### How to complete this task
Lines in the entries below where the word "need" shows up should each be copied.

### Saved entries

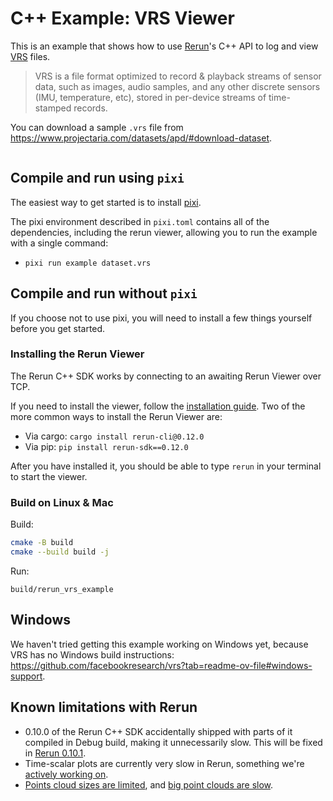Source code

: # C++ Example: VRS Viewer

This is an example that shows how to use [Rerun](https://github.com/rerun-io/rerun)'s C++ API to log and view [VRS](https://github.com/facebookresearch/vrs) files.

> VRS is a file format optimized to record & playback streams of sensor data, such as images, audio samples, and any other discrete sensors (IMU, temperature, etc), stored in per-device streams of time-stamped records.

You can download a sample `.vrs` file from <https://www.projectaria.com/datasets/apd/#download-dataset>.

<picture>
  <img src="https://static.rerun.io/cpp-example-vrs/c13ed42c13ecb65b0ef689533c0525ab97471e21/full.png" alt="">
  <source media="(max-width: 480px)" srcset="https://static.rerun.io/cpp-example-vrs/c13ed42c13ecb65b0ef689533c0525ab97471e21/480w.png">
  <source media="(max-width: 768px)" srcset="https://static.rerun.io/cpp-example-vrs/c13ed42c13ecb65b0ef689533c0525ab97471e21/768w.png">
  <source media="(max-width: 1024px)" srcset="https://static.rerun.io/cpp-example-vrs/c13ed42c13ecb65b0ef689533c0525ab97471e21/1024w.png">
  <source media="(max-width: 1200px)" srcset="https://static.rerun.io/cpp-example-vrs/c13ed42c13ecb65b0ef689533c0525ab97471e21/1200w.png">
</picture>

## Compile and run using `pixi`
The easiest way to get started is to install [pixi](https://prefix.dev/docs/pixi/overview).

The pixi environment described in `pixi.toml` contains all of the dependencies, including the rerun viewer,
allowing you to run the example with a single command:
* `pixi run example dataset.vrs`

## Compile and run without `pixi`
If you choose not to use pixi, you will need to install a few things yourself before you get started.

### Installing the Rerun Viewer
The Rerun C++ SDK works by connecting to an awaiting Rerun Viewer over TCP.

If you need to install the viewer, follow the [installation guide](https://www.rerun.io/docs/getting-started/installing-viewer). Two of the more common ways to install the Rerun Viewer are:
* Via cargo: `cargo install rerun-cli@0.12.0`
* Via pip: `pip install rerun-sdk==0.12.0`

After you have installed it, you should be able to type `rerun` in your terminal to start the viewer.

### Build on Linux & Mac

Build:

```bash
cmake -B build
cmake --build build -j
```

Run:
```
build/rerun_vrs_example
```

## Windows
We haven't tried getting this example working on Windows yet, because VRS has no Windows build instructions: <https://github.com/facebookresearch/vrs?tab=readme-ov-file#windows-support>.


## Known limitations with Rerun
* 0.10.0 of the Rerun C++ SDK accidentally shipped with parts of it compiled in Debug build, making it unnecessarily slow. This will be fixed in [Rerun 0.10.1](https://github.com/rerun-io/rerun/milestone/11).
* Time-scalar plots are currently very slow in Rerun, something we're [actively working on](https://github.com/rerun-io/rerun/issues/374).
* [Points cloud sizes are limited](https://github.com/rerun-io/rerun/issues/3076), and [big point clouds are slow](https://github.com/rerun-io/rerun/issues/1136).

* * *

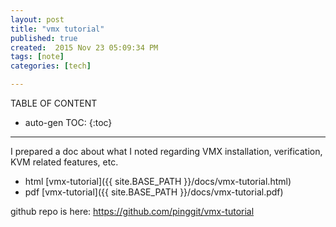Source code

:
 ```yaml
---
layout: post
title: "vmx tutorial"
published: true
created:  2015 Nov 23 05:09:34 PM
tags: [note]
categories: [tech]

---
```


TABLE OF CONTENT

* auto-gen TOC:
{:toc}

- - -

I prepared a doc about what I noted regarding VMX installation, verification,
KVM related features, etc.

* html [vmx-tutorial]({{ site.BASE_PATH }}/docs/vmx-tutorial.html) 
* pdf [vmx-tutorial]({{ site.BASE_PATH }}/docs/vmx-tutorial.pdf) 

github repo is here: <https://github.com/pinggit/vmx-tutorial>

### Written response
If you choose not to use pixi, you will need to install a few things yourself before you get started.
If you need to install the viewer, follow the [installation guide](https://www.rerun.io/docs/getting-started/installing-viewer). Two of the more common ways to install the Rerun Viewer are:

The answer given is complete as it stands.